Philippines' Aboitiz Power explores hydropower in Myanmar
Company taps nation of 61 million after setbacks in Indonesia
CLIFF VENZON, Nikkei staff writer
MANILA -- Aboitiz Power has started exploring potential hydroelectricity projects in Myanmar after withdrawing from a geothermal power deal in Indonesia, company President Antonio Moraza said on Wednesday.
Moraza said feasibility studies are being undertaken with Norwegian partner SN Power, which has hydropower expertise. The team-up is eyeing "several hundred" megawatts of power generation projects.
There is potentially 39,000 megawatts in hydropower that can be tapped in Myanmar, SN Power says on its website.

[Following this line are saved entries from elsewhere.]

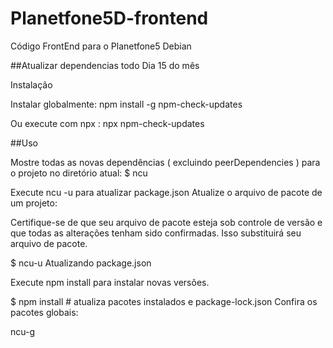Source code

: # Planetfone5D-frontend
Código FrontEnd para o Planetfone5 Debian


##Atualizar dependencias todo Dia 15 do mês

Instalação

Instalar globalmente:
npm install -g npm-check-updates

Ou execute com npx :
npx npm-check-updates

##Uso

Mostre todas as novas dependências ( excluindo peerDependencies ) para o projeto no diretório atual:
$ ncu

Execute ncu -u para atualizar package.json
Atualize o arquivo de pacote de um projeto:

Certifique-se de que seu arquivo de pacote esteja sob controle de versão e que todas as alterações tenham sido confirmadas. Isso substituirá seu arquivo de pacote.

$ ncu-u
Atualizando package.json

Execute npm install para instalar novas versões.

$ npm install       # atualiza pacotes instalados e package-lock.json
Confira os pacotes globais:

ncu-g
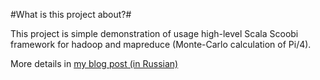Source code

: #What is this project about?#

This project is simple demonstration of usage high-level Scala Scoobi framework
for hadoop and mapreduce (Monte-Carlo calculation of Pi/4).

More details in [my blog post (in Russian)](http://stuff-of-sanok.blogspot.ru/2013/05/scoobi-scala-hadoop.html)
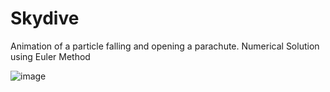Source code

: # Skydive
Animation of a particle falling and opening a parachute. Numerical Solution using Euler Method

![image](https://user-images.githubusercontent.com/48939526/161560643-ded35c65-87b7-4221-b04a-9ef6f4b0d0c1.png)

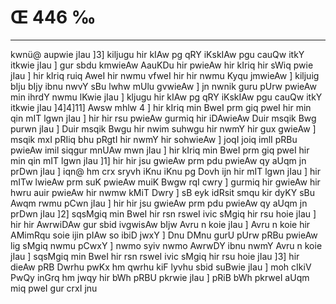 # Œ 446 ‰
---
kwnü@ aupwie jIau ]3] kiljugu hir kIAw pg qRY iKskIAw pgu cauQw itkY
itkwie jIau ] gur sbdu kmwieAw AauKDu hir pwieAw hir kIriq hir
sWiq pwie jIau ] hir kIriq ruiq AweI hir nwmu vfweI hir hir nwmu Kyqu
jmwieAw ] kiljuig bIju bIjy ibnu nwvY sBu lwhw mUlu gvwieAw ] jn
nwnik guru pUrw pwieAw min ihrdY nwmu lKwie jIau ] kljugu hir kIAw
pg qRY iKskIAw pgu cauQw itkY itkwie jIau ]4]4]11] Awsw mhlw 4 ]
hir kIriq min BweI prm giq pweI hir min qin mIT lgwn jIau ] hir
hir rsu pwieAw gurmiq hir iDAwieAw Duir msqik Bwg purwn jIau ]
Duir msqik Bwgu hir nwim suhwgu hir nwmY hir gux gwieAw ] msqik mxI
pRIiq bhu pRgtI hir nwmY hir sohwieAw ] joqI joiq imlI pRBu pwieAw imil
siqgur mnUAw mwn jIau ] hir kIriq min BweI prm giq pweI hir min
qin mIT lgwn jIau ]1] hir hir jsu gwieAw prm pdu pwieAw qy aUqm
jn prDwn jIau ] iqn@ hm crx sryvh iKnu iKnu pg Dovh ijn hir mIT
lgwn jIau ] hir mITw lwieAw prm suK pwieAw muiK Bwgw rqI cwry ]
gurmiq hir gwieAw hir hwru auir pwieAw hir nwmw kMiT Dwry ] sB eyk
idRsit smqu kir dyKY sBu Awqm rwmu pCwn jIau ] hir hir jsu gwieAw
prm pdu pwieAw qy aUqm jn prDwn jIau ]2] sqsMgiq min BweI hir
rsn rsweI ivic sMgiq hir rsu hoie jIau ] hir hir AwrwiDAw gur sbid
ivgwisAw bIjw Avru n koie jIau ] Avru n koie hir AMimRqu soie ijin
pIAw so ibiD jwxY ] Dnu DMnu gurU pUrw pRBu pwieAw lig sMgiq nwmu pCwxY ]
nwmo syiv nwmo AwrwDY ibnu nwmY Avru n koie jIau ] sqsMgiq min BweI
hir rsn rsweI ivic sMgiq hir rsu hoie jIau ]3] hir dieAw pRB Dwrhu
pwKx hm qwrhu kiF lyvhu sbid suBwie jIau ] moh cIkiV PwQy inGrq hm
jwqy hir bWh pRBU pkrwie jIau ] pRiB bWh pkrweI aUqm miq pweI gur
crxI jnu
####
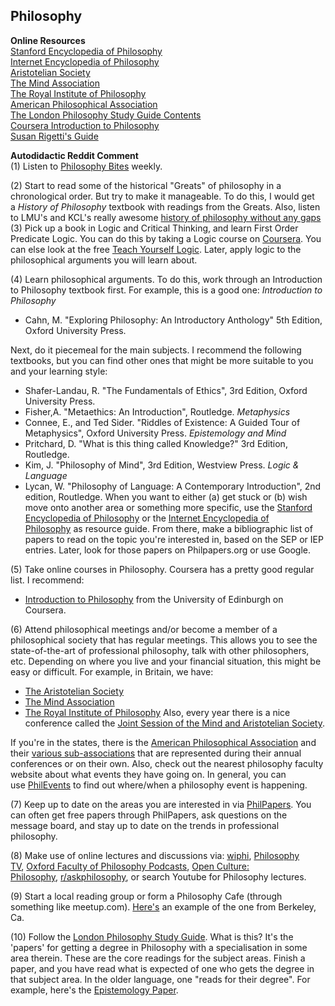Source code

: ## Philosophy
**Online Resources**  
[Stanford Encyclopedia of Philosophy](https://plato.stanford.edu/)  
[Internet Encyclopedia of Philosophy](https://iep.utm.edu/)  
[Aristotelian Society](https://www.aristoteliansociety.org.uk/)  
[The Mind Association](https://mindassociation.org/)  
[The Royal Institute of Philosophy](https://royalinstitutephilosophy.org/)  
[American Philosophical Association](https://www.apaonline.org/)  
[The London Philosophy Study Guide Contents](https://web.archive.org/web/20210727113415/)  
[Coursera Introduction to Philosophy](https://www.coursera.org/learn/philosophy)  
[Susan Rigetti's Guide](https://www.susanrigetti.com/philosophy)

**Autodidactic Reddit Comment**  
(1) Listen to [Philosophy Bites](http://www.philosophybites.com/) weekly.

(2) Start to read some of the historical "Greats" of philosophy in a chronological order. But try to make it manageable. To do this, I would get a _History of Philosophy_ textbook with readings from the Greats. Also, listen to LMU's and KCL's really awesome [history of philosophy without any gaps](http://historyofphilosophy.net/)
(3) Pick up a book in Logic and Critical Thinking, and learn First Order Predicate Logic. You can do this by taking a Logic course on [Coursera](https://www.coursera.org/). You can else look at the free [Teach Yourself Logic](http://www.logicmatters.net/resources/pdfs/TeachYourselfLogic2016.pdf). Later, apply logic to the philosophical arguments you will learn about.

(4) Learn philosophical arguments. To do this, work through an Introduction to Philosophy textbook first. For example, this is a good one:
_Introduction to Philosophy_
- Cahn, M. "Exploring Philosophy: An Introductory Anthology" 5th Edition, Oxford University Press.

Next, do it piecemeal for the main subjects. I recommend the following textbooks, but you can find other ones that might be more suitable to you and your learning style:
- Shafer-Landau, R. "The Fundamentals of Ethics", 3rd Edition, Oxford University Press.
- Fisher,A. "Metaethics: An Introduction", Routledge.
_Metaphysics_
- Connee, E., and Ted Sider. "Riddles of Existence: A Guided Tour of Metaphysics", Oxford University Press.
_Epistemology and Mind_
- Pritchard, D. "What is this thing called Knowledge?" 3rd Edition, Routledge.
- Kim, J. "Philosophy of Mind", 3rd Edition, Westview Press.
_Logic & Language_
- Lycan, W. "Philosophy of Language: A Contemporary Introduction", 2nd edition, Routledge.
When you want to either (a) get stuck or (b) wish move onto another area or something more specific, use the [Stanford Encyclopedia of Philosophy](http://plato.stanford.edu/) or the [Internet Encyclopedia of Philosophy](http://www.iep.utm.edu/) as resource guide. From there, make a bibliographic list of papers to read on the topic you're interested in, based on the SEP or IEP entries. Later, look for those papers on Philpapers.org or use Google.

(5) Take online courses in Philosophy. Coursera has a pretty good regular list. I recommend:
- [Introduction to Philosophy](https://www.coursera.org/learn/philosophy) from the University of Edinburgh on Coursera.

(6) Attend philosophical meetings and/or become a member of a philosophical society that has regular meetings. This allows you to see the state-of-the-art of professional philosophy, talk with other philosophers, etc. Depending on where you live and your financial situation, this might be easy or difficult. For example, in Britain, we have:
- [The Aristotelian Society](https://www.aristoteliansociety.org.uk/)
- [The Mind Association](http://www.mindassociation.org/)
- [The Royal Institute of Philosophy](http://royalinstitutephilosophy.org/)
Also, every year there is a nice conference called the [Joint Session of the Mind and Aristotelian Society](https://www.aristoteliansociety.org.uk/the-joint-session/).

If you're in the states, there is the [American Philosophical Association](http://www.apaonline.org/) and their [various sub-associations](http://www.apaonline.org/general/recommended_links.asp) that are represented during their annual conferences or on their own. Also, check out the nearest philosophy faculty website about what events they have going on. In general, you can use [PhilEvents](http://philevents.org/) to find out where/when a philosophy event is happening.

(7) Keep up to date on the areas you are interested in via [PhilPapers](http://philpapers.org/). You can often get free papers through PhilPapers, ask questions on the message board, and stay up to date on the trends in professional philosophy.

(8) Make use of online lectures and discussions via: [wiphi](http://www.wi-phi.com/), [Philosophy TV](http://www.philostv.com/), [Oxford Faculty of Philosophy Podcasts](http://www.philosophy.ox.ac.uk/podcasts), [Open Culture: Philosophy](http://www.openculture.com/philosophy_free_courses), [r/askphilosophy](https://www.reddit.com/r/askphilosophy), or search Youtube for Philosophy lectures.

(9) Start a local reading group or form a Philosophy Cafe (through something like meetup.com). [Here's](http://www.meetup.com/Philosophy-Cafe-Cafe-Philosophique/) an example of the one from Berkeley, Ca.

(10) Follow the [London Philosophy Study Guide](http://www.ucl.ac.uk/philosophy/LPSG/contents.htm). What is this? It's the 'papers' for getting a degree in Philosophy with a specialisation in some area therein. These are the core readings for the subject areas. Finish a paper, and you have read what is expected of one who gets the degree in that subject area. In the older language, one "reads for their degree". For example, here's the [Epistemology Paper](http://www.ucl.ac.uk/philosophy/LPSG/Ep&Meth.htm).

SN Power and Aboitiz are also working on a hydropower project in Indonesia's Central Sulawesi region, taking advantage of President Joko Widodo's efforts to bolster the country's power capacity.
Aboitiz's initial foray abroad has been met with some setbacks. In January, the company was forced to back out of a geothermal project with Medco Energi Internasional, a Jakarta-based oil and gas producer, in Indonesia's East Java province due to mounting costs. "[We] realized that it is riskier than we thought," Moraza said.
Its consortium also failed to acquire Chevron's geothermal assets in Indonesia and the Philippines.
Aboitiz in 2015 earmarked $500 million to expand overseas as overcapacity loomed at home.
Moraza says 2017 will be challenging for the company due to oversupply as delayed projects become operational.
He said Aboitiz, which ended 2016 with around 2,500MW attributable capacity, will use its scale and track record to secure bilateral power supply deals.
Aboitiz's net income rose 14% to 20 billion pesos in 2016, as dry weather pushed up demand for power.